▸ Task goal: Nothing in the data may be omitted; output it all verbatim.

▸ Provided entries:
- Opening Delimiter -

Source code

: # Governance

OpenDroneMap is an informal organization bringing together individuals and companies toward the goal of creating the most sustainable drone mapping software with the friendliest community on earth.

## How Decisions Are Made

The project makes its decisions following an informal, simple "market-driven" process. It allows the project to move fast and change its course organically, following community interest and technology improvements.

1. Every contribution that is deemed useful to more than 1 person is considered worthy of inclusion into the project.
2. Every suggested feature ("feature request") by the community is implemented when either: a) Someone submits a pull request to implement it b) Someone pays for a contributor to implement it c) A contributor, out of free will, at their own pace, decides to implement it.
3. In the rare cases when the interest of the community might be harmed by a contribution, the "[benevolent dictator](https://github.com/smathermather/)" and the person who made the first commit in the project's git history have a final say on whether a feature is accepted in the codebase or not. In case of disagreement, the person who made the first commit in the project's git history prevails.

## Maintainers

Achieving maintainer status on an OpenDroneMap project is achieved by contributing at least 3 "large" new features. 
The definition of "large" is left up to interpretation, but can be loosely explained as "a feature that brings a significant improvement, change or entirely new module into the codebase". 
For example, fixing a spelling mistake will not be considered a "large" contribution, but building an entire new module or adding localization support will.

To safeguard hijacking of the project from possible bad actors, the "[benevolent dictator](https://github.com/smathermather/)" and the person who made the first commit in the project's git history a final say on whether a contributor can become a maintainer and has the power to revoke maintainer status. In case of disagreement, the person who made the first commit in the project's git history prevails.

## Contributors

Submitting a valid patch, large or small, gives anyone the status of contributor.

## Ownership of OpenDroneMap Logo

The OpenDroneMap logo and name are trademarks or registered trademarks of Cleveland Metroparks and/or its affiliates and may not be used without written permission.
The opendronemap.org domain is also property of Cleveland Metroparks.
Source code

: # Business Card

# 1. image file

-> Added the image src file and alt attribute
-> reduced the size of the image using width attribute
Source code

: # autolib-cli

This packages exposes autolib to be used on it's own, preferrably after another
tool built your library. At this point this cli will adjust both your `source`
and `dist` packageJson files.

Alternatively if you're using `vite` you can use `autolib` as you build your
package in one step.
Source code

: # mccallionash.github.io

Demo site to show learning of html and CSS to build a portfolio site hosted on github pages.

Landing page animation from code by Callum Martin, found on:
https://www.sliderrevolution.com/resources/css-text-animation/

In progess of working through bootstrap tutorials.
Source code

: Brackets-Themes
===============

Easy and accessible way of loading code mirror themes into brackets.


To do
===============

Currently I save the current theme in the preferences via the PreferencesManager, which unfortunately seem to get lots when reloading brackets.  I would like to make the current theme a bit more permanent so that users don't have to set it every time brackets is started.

- Closing Delimiter -

▸ Response to this exercise:
Source code

: # Governance

OpenDroneMap is an informal organization bringing together individuals and companies toward the goal of creating the most sustainable drone mapping software with the friendliest community on earth.

## How Decisions Are Made

The project makes its decisions following an informal, simple "market-driven" process. It allows the project to move fast and change its course organically, following community interest and technology improvements.

1. Every contribution that is deemed useful to more than 1 person is considered worthy of inclusion into the project.
2. Every suggested feature ("feature request") by the community is implemented when either: a) Someone submits a pull request to implement it b) Someone pays for a contributor to implement it c) A contributor, out of free will, at their own pace, decides to implement it.
3. In the rare cases when the interest of the community might be harmed by a contribution, the "[benevolent dictator](https://github.com/smathermather/)" and the person who made the first commit in the project's git history have a final say on whether a feature is accepted in the codebase or not. In case of disagreement, the person who made the first commit in the project's git history prevails.

## Maintainers

Achieving maintainer status on an OpenDroneMap project is achieved by contributing at least 3 "large" new features. 
The definition of "large" is left up to interpretation, but can be loosely explained as "a feature that brings a significant improvement, change or entirely new module into the codebase". 
For example, fixing a spelling mistake will not be considered a "large" contribution, but building an entire new module or adding localization support will.

To safeguard hijacking of the project from possible bad actors, the "[benevolent dictator](https://github.com/smathermather/)" and the person who made the first commit in the project's git history a final say on whether a contributor can become a maintainer and has the power to revoke maintainer status. In case of disagreement, the person who made the first commit in the project's git history prevails.

## Contributors

Submitting a valid patch, large or small, gives anyone the status of contributor.

## Ownership of OpenDroneMap Logo

The OpenDroneMap logo and name are trademarks or registered trademarks of Cleveland Metroparks and/or its affiliates and may not be used without written permission.
The opendronemap.org domain is also property of Cleveland Metroparks.
Source code

: # Business Card

# 1. image file

-> Added the image src file and alt attribute
-> reduced the size of the image using width attribute
Source code

: # autolib-cli

This packages exposes autolib to be used on it's own, preferrably after another
tool built your library. At this point this cli will adjust both your `source`
and `dist` packageJson files.

Alternatively if you're using `vite` you can use `autolib` as you build your
package in one step.
Source code

: # mccallionash.github.io

Demo site to show learning of html and CSS to build a portfolio site hosted on github pages.

Landing page animation from code by Callum Martin, found on:
https://www.sliderrevolution.com/resources/css-text-animation/

In progess of working through bootstrap tutorials.
Source code

: Brackets-Themes
===============

Easy and accessible way of loading code mirror themes into brackets.


To do
===============

Currently I save the current theme in the preferences via the PreferencesManager, which unfortunately seem to get lots when reloading brackets.  I would like to make the current theme a bit more permanent so that users don't have to set it every time brackets is started.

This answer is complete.